▶ _Your assignment_
Select the lines of the records containing the word "deps" and list them.

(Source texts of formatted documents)
^^^^^^^^^^^^^^^^

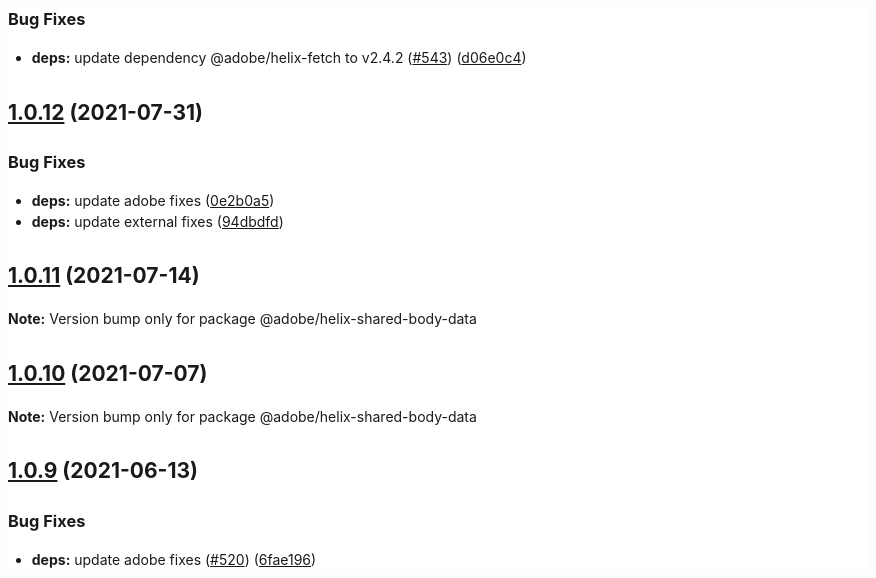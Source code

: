 
### Bug Fixes

* **deps:** update dependency @adobe/helix-fetch to v2.4.2 ([#543](https://github.com/adobe/helix-shared/issues/543)) ([d06e0c4](https://github.com/adobe/helix-shared/commit/d06e0c4179aee49827ed36256525138a8cea5200))





## [1.0.12](https://github.com/adobe/helix-shared/compare/@adobe/helix-shared-body-data@1.0.11...@adobe/helix-shared-body-data@1.0.12) (2021-07-31)


### Bug Fixes

* **deps:** update adobe fixes ([0e2b0a5](https://github.com/adobe/helix-shared/commit/0e2b0a59cbcc86653b3294d84e13e1dcada508ee))
* **deps:** update external fixes ([94dbdfd](https://github.com/adobe/helix-shared/commit/94dbdfd8efddc3dae1facae99a21b9b629c22aec))





## [1.0.11](https://github.com/adobe/helix-shared/compare/@adobe/helix-shared-body-data@1.0.10...@adobe/helix-shared-body-data@1.0.11) (2021-07-14)

**Note:** Version bump only for package @adobe/helix-shared-body-data





## [1.0.10](https://github.com/adobe/helix-shared/compare/@adobe/helix-shared-body-data@1.0.9...@adobe/helix-shared-body-data@1.0.10) (2021-07-07)

**Note:** Version bump only for package @adobe/helix-shared-body-data





## [1.0.9](https://github.com/adobe/helix-shared/compare/@adobe/helix-shared-body-data@1.0.8...@adobe/helix-shared-body-data@1.0.9) (2021-06-13)


### Bug Fixes

* **deps:** update adobe fixes ([#520](https://github.com/adobe/helix-shared/issues/520)) ([6fae196](https://github.com/adobe/helix-shared/commit/6fae19681be8058d3a236b94b638b24c314282ab))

^^^^^^^^^^^^^^^^

▶ _Answer to the exercise_
* **deps:** update dependency @adobe/helix-fetch to v2.4.2 ([#543](https://github.com/adobe/helix-shared/issues/543)) ([d06e0c4](https://github.com/adobe/helix-shared/commit/d06e0c4179aee49827ed36256525138a8cea5200))
* **deps:** update adobe fixes ([0e2b0a5](https://github.com/adobe/helix-shared/commit/0e2b0a59cbcc86653b3294d84e13e1dcada508ee))
* **deps:** update external fixes ([94dbdfd](https://github.com/adobe/helix-shared/commit/94dbdfd8efddc3dae1facae99a21b9b629c22aec))
* **deps:** update adobe fixes ([#520](https://github.com/adobe/helix-shared/issues/520)) ([6fae196](https://github.com/adobe/helix-shared/commit/6fae19681be8058d3a236b94b638b24c314282ab))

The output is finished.